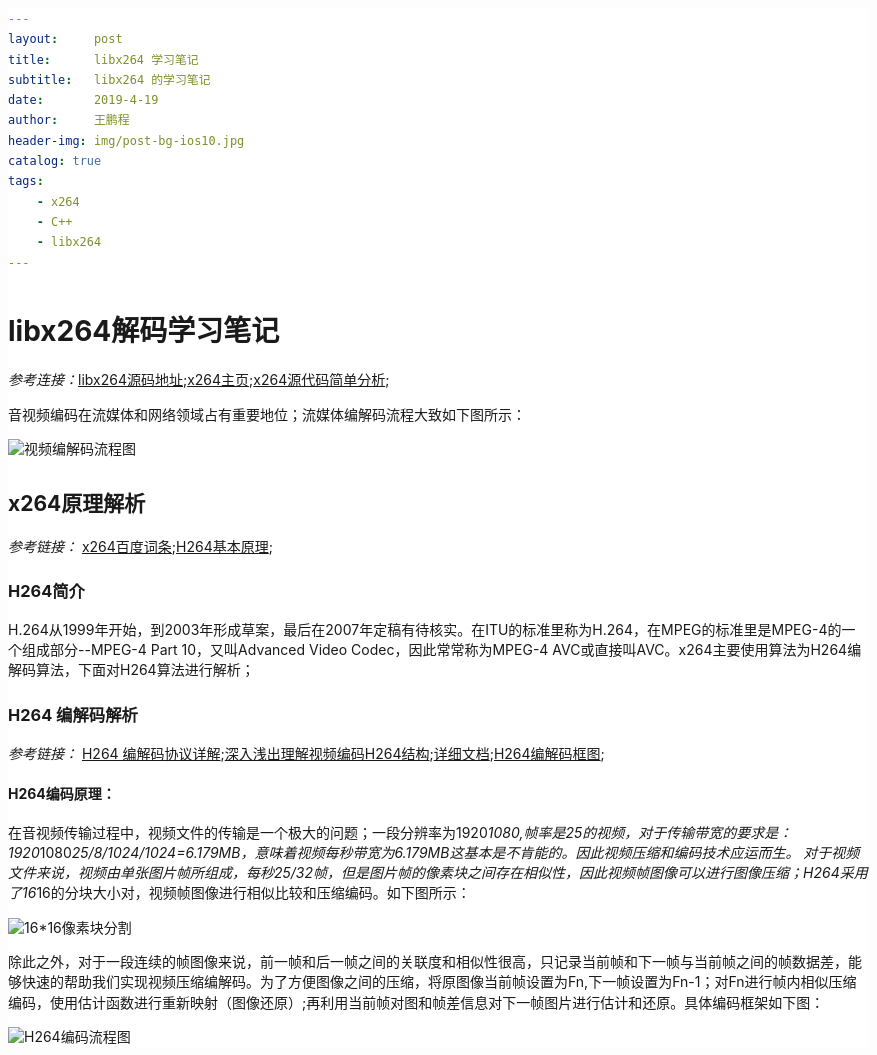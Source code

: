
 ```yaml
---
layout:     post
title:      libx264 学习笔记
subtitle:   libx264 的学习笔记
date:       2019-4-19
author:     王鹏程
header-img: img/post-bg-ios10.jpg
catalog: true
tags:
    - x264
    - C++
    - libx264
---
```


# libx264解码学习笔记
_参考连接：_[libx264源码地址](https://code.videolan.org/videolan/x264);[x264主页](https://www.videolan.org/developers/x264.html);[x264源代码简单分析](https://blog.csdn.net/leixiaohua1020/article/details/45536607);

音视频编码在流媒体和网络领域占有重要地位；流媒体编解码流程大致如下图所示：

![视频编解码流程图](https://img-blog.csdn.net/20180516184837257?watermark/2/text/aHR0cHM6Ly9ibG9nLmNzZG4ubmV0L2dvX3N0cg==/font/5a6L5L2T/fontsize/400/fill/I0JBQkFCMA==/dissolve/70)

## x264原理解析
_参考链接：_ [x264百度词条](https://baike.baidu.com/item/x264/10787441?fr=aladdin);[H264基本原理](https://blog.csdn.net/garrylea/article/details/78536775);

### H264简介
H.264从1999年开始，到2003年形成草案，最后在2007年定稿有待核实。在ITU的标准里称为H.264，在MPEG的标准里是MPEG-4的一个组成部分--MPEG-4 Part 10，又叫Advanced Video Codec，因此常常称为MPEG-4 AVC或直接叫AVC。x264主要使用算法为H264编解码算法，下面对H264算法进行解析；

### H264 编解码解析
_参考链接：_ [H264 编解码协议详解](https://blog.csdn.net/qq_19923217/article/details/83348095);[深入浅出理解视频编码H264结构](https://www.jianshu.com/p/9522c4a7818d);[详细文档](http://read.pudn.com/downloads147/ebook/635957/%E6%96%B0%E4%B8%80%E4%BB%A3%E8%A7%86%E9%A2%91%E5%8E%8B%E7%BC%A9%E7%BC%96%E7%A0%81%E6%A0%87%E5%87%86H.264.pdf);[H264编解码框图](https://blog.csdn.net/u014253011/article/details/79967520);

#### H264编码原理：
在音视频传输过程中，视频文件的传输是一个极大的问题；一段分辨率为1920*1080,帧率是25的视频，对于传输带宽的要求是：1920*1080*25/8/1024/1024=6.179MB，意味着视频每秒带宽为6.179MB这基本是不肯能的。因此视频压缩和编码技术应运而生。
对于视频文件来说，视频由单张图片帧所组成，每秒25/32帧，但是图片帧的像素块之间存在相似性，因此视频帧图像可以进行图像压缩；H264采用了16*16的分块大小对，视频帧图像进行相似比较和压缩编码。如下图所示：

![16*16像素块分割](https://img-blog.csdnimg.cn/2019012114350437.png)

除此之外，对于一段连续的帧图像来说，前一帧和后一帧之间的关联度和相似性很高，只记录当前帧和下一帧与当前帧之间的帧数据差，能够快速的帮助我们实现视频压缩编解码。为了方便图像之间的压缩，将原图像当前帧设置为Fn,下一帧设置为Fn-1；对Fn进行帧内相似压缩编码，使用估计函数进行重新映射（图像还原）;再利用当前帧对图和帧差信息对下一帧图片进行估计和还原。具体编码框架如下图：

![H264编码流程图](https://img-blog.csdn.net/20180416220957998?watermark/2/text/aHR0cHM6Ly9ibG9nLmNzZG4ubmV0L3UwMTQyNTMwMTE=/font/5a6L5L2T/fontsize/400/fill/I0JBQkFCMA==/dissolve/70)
-*-
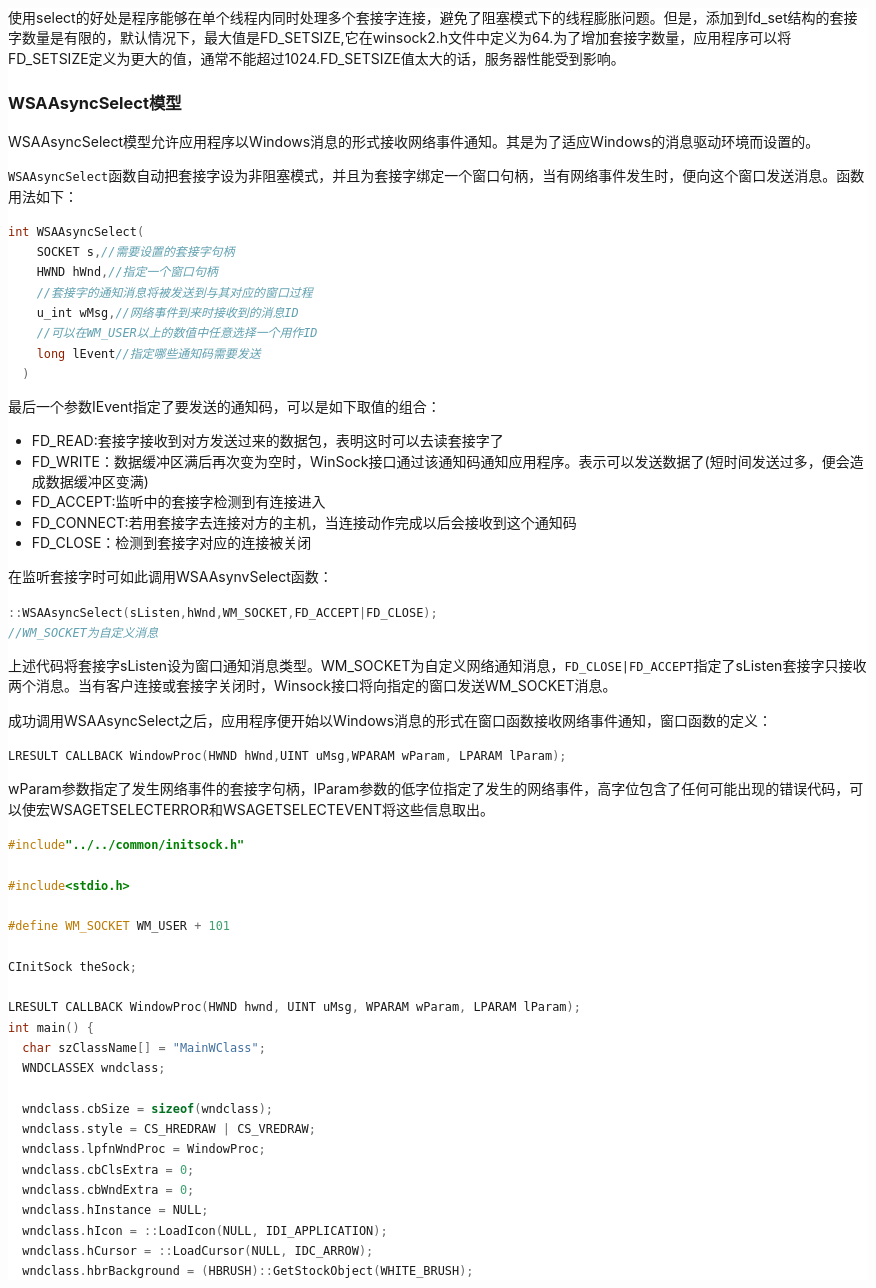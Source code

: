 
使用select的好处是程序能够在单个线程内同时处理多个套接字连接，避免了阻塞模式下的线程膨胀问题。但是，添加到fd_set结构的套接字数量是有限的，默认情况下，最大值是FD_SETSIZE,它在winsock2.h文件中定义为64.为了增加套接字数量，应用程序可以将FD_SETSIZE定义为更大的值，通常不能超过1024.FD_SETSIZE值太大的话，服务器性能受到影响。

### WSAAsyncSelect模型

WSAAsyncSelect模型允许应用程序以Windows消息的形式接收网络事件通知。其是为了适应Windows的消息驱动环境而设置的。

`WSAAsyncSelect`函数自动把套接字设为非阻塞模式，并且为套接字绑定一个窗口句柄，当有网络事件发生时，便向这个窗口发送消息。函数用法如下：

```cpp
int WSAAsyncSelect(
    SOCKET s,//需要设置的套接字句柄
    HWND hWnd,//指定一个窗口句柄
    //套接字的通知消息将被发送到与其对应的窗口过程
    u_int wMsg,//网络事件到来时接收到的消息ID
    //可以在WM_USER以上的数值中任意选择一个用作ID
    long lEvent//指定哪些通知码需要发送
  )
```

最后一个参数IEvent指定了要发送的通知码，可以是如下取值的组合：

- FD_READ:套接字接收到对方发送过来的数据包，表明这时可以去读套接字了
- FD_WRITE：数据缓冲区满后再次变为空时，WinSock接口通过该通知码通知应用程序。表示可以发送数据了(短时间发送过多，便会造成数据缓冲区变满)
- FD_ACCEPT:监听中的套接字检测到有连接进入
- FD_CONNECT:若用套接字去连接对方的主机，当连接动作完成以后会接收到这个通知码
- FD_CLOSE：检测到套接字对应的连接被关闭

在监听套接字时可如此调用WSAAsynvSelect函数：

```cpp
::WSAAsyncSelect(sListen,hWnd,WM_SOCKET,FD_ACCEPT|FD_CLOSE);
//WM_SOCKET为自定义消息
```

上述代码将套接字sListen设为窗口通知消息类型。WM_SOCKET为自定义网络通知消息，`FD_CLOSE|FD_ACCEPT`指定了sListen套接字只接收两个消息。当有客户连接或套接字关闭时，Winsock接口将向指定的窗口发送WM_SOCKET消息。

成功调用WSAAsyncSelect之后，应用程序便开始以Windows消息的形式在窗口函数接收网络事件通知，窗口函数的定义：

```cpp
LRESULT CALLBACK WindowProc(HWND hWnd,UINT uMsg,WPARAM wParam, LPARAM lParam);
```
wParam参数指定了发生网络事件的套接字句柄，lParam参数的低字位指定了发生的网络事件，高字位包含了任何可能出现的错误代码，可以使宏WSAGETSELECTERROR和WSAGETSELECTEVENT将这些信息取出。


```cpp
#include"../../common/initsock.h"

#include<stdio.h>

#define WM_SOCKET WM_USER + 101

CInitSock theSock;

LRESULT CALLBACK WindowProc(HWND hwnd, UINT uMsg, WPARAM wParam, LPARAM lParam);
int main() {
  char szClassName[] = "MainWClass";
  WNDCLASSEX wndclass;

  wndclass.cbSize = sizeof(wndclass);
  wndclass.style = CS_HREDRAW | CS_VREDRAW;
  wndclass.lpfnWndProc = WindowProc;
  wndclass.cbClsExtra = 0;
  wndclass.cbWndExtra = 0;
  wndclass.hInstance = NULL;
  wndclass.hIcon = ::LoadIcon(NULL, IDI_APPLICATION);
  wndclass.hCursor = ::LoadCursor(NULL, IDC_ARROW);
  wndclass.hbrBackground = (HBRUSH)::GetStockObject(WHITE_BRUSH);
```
-*-
* Brief *
Please report all lines in the entries where "fill" appears.

* Task answer *
![视频编解码流程图](https://img-blog.csdn.net/20180516184837257?watermark/2/text/aHR0cHM6Ly9ibG9nLmNzZG4ubmV0L2dvX3N0cg==/font/5a6L5L2T/fontsize/400/fill/I0JBQkFCMA==/dissolve/70)
![H264编码流程图](https://img-blog.csdn.net/20180416220957998?watermark/2/text/aHR0cHM6Ly9ibG9nLmNzZG4ubmV0L3UwMTQyNTMwMTE=/font/5a6L5L2T/fontsize/400/fill/I0JBQkFCMA==/dissolve/70)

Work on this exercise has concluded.